All of the data that appears below is to be given again precisely as written.

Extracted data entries
= = = =

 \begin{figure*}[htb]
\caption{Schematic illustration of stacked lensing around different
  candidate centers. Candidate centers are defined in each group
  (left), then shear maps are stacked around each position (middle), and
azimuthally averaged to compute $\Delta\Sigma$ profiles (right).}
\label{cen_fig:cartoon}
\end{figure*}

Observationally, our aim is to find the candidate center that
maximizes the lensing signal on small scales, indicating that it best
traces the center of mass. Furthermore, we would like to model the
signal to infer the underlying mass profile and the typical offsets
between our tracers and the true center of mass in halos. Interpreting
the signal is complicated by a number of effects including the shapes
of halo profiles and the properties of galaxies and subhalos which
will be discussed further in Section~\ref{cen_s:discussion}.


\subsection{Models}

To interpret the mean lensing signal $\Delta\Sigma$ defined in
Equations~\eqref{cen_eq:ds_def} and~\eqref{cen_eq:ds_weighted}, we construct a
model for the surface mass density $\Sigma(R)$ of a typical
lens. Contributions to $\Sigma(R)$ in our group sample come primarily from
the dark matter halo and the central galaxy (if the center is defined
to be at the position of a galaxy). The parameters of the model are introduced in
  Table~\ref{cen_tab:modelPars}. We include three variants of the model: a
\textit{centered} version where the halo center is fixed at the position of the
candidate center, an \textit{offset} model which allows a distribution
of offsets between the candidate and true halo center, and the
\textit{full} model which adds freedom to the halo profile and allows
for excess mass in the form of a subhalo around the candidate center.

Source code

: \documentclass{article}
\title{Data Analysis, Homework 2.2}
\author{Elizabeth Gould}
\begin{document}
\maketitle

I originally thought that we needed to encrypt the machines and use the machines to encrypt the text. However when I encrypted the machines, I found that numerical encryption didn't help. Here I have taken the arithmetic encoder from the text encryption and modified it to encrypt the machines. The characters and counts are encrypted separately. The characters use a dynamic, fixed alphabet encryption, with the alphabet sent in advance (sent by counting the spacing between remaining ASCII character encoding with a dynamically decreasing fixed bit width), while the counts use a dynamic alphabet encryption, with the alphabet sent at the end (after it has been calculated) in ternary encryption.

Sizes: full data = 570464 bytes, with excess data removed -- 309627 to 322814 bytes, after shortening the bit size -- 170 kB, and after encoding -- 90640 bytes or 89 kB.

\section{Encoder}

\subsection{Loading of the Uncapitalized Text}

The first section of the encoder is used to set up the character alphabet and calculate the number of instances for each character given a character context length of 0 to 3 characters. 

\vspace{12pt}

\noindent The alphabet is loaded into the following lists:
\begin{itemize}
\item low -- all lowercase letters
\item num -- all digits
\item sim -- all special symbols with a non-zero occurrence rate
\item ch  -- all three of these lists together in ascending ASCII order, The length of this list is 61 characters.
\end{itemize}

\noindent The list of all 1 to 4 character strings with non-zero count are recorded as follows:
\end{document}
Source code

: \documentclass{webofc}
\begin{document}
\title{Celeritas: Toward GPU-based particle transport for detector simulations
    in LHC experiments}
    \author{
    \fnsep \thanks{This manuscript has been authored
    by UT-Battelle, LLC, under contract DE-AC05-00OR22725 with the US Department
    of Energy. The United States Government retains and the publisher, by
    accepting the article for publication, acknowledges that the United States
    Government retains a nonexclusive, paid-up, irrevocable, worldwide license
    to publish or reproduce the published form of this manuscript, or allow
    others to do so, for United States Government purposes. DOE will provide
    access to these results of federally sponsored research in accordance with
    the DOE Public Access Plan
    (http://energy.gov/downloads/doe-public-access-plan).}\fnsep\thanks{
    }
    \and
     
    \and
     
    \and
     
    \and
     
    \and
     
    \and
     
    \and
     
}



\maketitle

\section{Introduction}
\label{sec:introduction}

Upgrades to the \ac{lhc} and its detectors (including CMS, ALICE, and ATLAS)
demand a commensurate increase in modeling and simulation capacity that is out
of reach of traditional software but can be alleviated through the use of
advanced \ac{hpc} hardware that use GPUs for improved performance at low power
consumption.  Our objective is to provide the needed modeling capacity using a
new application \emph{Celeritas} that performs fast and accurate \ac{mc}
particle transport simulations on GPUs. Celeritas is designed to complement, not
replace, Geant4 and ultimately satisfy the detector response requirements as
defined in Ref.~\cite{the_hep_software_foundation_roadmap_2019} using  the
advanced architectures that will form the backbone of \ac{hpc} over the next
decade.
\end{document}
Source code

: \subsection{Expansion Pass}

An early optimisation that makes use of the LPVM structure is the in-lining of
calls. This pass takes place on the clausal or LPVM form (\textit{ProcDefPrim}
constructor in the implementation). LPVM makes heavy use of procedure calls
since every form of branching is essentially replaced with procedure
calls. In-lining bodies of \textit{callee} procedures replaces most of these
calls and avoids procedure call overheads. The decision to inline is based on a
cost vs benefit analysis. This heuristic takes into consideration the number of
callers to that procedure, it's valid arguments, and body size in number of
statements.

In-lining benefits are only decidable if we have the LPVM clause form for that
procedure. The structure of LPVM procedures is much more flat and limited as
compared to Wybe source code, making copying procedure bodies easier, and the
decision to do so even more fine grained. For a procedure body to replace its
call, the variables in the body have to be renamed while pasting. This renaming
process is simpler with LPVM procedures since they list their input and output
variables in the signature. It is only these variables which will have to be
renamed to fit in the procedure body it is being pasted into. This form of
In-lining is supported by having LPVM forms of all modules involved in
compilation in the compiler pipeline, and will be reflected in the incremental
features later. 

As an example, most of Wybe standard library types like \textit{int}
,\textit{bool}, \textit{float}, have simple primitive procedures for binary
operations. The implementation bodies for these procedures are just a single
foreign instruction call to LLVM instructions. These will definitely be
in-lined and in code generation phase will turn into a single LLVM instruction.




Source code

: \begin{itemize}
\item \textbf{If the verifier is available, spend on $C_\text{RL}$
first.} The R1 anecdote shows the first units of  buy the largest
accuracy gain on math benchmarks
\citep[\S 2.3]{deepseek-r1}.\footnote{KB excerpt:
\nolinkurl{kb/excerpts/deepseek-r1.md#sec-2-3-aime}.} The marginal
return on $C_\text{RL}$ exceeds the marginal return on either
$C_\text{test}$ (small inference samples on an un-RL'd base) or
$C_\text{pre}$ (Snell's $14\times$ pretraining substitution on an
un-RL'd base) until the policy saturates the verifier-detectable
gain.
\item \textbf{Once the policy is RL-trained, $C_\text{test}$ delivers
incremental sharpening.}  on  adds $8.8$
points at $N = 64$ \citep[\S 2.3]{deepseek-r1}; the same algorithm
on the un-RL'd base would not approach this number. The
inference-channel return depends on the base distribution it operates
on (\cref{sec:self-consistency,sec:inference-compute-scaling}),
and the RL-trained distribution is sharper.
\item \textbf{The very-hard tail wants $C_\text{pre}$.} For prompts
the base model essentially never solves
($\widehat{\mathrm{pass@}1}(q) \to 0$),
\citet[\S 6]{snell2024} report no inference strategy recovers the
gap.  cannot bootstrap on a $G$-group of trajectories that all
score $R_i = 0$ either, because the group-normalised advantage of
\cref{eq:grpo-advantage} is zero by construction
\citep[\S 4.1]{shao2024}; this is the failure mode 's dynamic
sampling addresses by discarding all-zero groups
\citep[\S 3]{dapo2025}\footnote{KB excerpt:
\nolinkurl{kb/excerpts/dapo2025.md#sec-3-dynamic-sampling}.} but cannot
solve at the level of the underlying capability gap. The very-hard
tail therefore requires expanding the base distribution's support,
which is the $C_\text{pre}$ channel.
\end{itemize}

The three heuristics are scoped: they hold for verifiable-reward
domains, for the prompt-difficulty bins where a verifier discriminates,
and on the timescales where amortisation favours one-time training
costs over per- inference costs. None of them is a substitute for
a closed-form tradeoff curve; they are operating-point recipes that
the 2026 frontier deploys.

= = = =

▶ [Task result]
 \begin{figure*}[htb]
\caption{Schematic illustration of stacked lensing around different
  candidate centers. Candidate centers are defined in each group
  (left), then shear maps are stacked around each position (middle), and
azimuthally averaged to compute $\Delta\Sigma$ profiles (right).}
\label{cen_fig:cartoon}
\end{figure*}

Observationally, our aim is to find the candidate center that
maximizes the lensing signal on small scales, indicating that it best
traces the center of mass. Furthermore, we would like to model the
signal to infer the underlying mass profile and the typical offsets
between our tracers and the true center of mass in halos. Interpreting
the signal is complicated by a number of effects including the shapes
of halo profiles and the properties of galaxies and subhalos which
will be discussed further in Section~\ref{cen_s:discussion}.


\subsection{Models}

To interpret the mean lensing signal $\Delta\Sigma$ defined in
Equations~\eqref{cen_eq:ds_def} and~\eqref{cen_eq:ds_weighted}, we construct a
model for the surface mass density $\Sigma(R)$ of a typical
lens. Contributions to $\Sigma(R)$ in our group sample come primarily from
the dark matter halo and the central galaxy (if the center is defined
to be at the position of a galaxy). The parameters of the model are introduced in
  Table~\ref{cen_tab:modelPars}. We include three variants of the model: a
\textit{centered} version where the halo center is fixed at the position of the
candidate center, an \textit{offset} model which allows a distribution
of offsets between the candidate and true halo center, and the
\textit{full} model which adds freedom to the halo profile and allows
for excess mass in the form of a subhalo around the candidate center.

Source code

: \documentclass{article}
\title{Data Analysis, Homework 2.2}
\author{Elizabeth Gould}
\begin{document}
\maketitle

I originally thought that we needed to encrypt the machines and use the machines to encrypt the text. However when I encrypted the machines, I found that numerical encryption didn't help. Here I have taken the arithmetic encoder from the text encryption and modified it to encrypt the machines. The characters and counts are encrypted separately. The characters use a dynamic, fixed alphabet encryption, with the alphabet sent in advance (sent by counting the spacing between remaining ASCII character encoding with a dynamically decreasing fixed bit width), while the counts use a dynamic alphabet encryption, with the alphabet sent at the end (after it has been calculated) in ternary encryption.

Sizes: full data = 570464 bytes, with excess data removed -- 309627 to 322814 bytes, after shortening the bit size -- 170 kB, and after encoding -- 90640 bytes or 89 kB.

\section{Encoder}

\subsection{Loading of the Uncapitalized Text}

The first section of the encoder is used to set up the character alphabet and calculate the number of instances for each character given a character context length of 0 to 3 characters. 

\vspace{12pt}

\noindent The alphabet is loaded into the following lists:
\begin{itemize}
\item low -- all lowercase letters
\item num -- all digits
\item sim -- all special symbols with a non-zero occurrence rate
\item ch  -- all three of these lists together in ascending ASCII order, The length of this list is 61 characters.
\end{itemize}

\noindent The list of all 1 to 4 character strings with non-zero count are recorded as follows:
\end{document}
Source code

: \documentclass{webofc}
\begin{document}
\title{Celeritas: Toward GPU-based particle transport for detector simulations
    in LHC experiments}
    \author{
    \fnsep \thanks{This manuscript has been authored
    by UT-Battelle, LLC, under contract DE-AC05-00OR22725 with the US Department
    of Energy. The United States Government retains and the publisher, by
    accepting the article for publication, acknowledges that the United States
    Government retains a nonexclusive, paid-up, irrevocable, worldwide license
    to publish or reproduce the published form of this manuscript, or allow
    others to do so, for United States Government purposes. DOE will provide
    access to these results of federally sponsored research in accordance with
    the DOE Public Access Plan
    (http://energy.gov/downloads/doe-public-access-plan).}\fnsep\thanks{
    }
    \and
     
    \and
     
    \and
     
    \and
     
    \and
     
    \and
     
    \and
     
}



\maketitle

\section{Introduction}
\label{sec:introduction}

Upgrades to the \ac{lhc} and its detectors (including CMS, ALICE, and ATLAS)
demand a commensurate increase in modeling and simulation capacity that is out
of reach of traditional software but can be alleviated through the use of
advanced \ac{hpc} hardware that use GPUs for improved performance at low power
consumption.  Our objective is to provide the needed modeling capacity using a
new application \emph{Celeritas} that performs fast and accurate \ac{mc}
particle transport simulations on GPUs. Celeritas is designed to complement, not
replace, Geant4 and ultimately satisfy the detector response requirements as
defined in Ref.~\cite{the_hep_software_foundation_roadmap_2019} using  the
advanced architectures that will form the backbone of \ac{hpc} over the next
decade.
\end{document}
Source code

: \subsection{Expansion Pass}

An early optimisation that makes use of the LPVM structure is the in-lining of
calls. This pass takes place on the clausal or LPVM form (\textit{ProcDefPrim}
constructor in the implementation). LPVM makes heavy use of procedure calls
since every form of branching is essentially replaced with procedure
calls. In-lining bodies of \textit{callee} procedures replaces most of these
calls and avoids procedure call overheads. The decision to inline is based on a
cost vs benefit analysis. This heuristic takes into consideration the number of
callers to that procedure, it's valid arguments, and body size in number of
statements.

In-lining benefits are only decidable if we have the LPVM clause form for that
procedure. The structure of LPVM procedures is much more flat and limited as
compared to Wybe source code, making copying procedure bodies easier, and the
decision to do so even more fine grained. For a procedure body to replace its
call, the variables in the body have to be renamed while pasting. This renaming
process is simpler with LPVM procedures since they list their input and output
variables in the signature. It is only these variables which will have to be
renamed to fit in the procedure body it is being pasted into. This form of
In-lining is supported by having LPVM forms of all modules involved in
compilation in the compiler pipeline, and will be reflected in the incremental
features later. 

As an example, most of Wybe standard library types like \textit{int}
,\textit{bool}, \textit{float}, have simple primitive procedures for binary
operations. The implementation bodies for these procedures are just a single
foreign instruction call to LLVM instructions. These will definitely be
in-lined and in code generation phase will turn into a single LLVM instruction.




Source code

: \begin{itemize}
\item \textbf{If the verifier is available, spend on $C_\text{RL}$
first.} The R1 anecdote shows the first units of  buy the largest
accuracy gain on math benchmarks
\citep[\S 2.3]{deepseek-r1}.\footnote{KB excerpt:
\nolinkurl{kb/excerpts/deepseek-r1.md#sec-2-3-aime}.} The marginal
return on $C_\text{RL}$ exceeds the marginal return on either
$C_\text{test}$ (small inference samples on an un-RL'd base) or
$C_\text{pre}$ (Snell's $14\times$ pretraining substitution on an
un-RL'd base) until the policy saturates the verifier-detectable
gain.
\item \textbf{Once the policy is RL-trained, $C_\text{test}$ delivers
incremental sharpening.}  on  adds $8.8$
points at $N = 64$ \citep[\S 2.3]{deepseek-r1}; the same algorithm
on the un-RL'd base would not approach this number. The
inference-channel return depends on the base distribution it operates
on (\cref{sec:self-consistency,sec:inference-compute-scaling}),
and the RL-trained distribution is sharper.
\item \textbf{The very-hard tail wants $C_\text{pre}$.} For prompts
the base model essentially never solves
($\widehat{\mathrm{pass@}1}(q) \to 0$),
\citet[\S 6]{snell2024} report no inference strategy recovers the
gap.  cannot bootstrap on a $G$-group of trajectories that all
score $R_i = 0$ either, because the group-normalised advantage of
\cref{eq:grpo-advantage} is zero by construction
\citep[\S 4.1]{shao2024}; this is the failure mode 's dynamic
sampling addresses by discarding all-zero groups
\citep[\S 3]{dapo2025}\footnote{KB excerpt:
\nolinkurl{kb/excerpts/dapo2025.md#sec-3-dynamic-sampling}.} but cannot
solve at the level of the underlying capability gap. The very-hard
tail therefore requires expanding the base distribution's support,
which is the $C_\text{pre}$ channel.
\end{itemize}

The three heuristics are scoped: they hold for verifiable-reward
domains, for the prompt-difficulty bins where a verifier discriminates,
and on the timescales where amortisation favours one-time training
costs over per- inference costs. None of them is a substitute for
a closed-form tradeoff curve; they are operating-point recipes that
the 2026 frontier deploys.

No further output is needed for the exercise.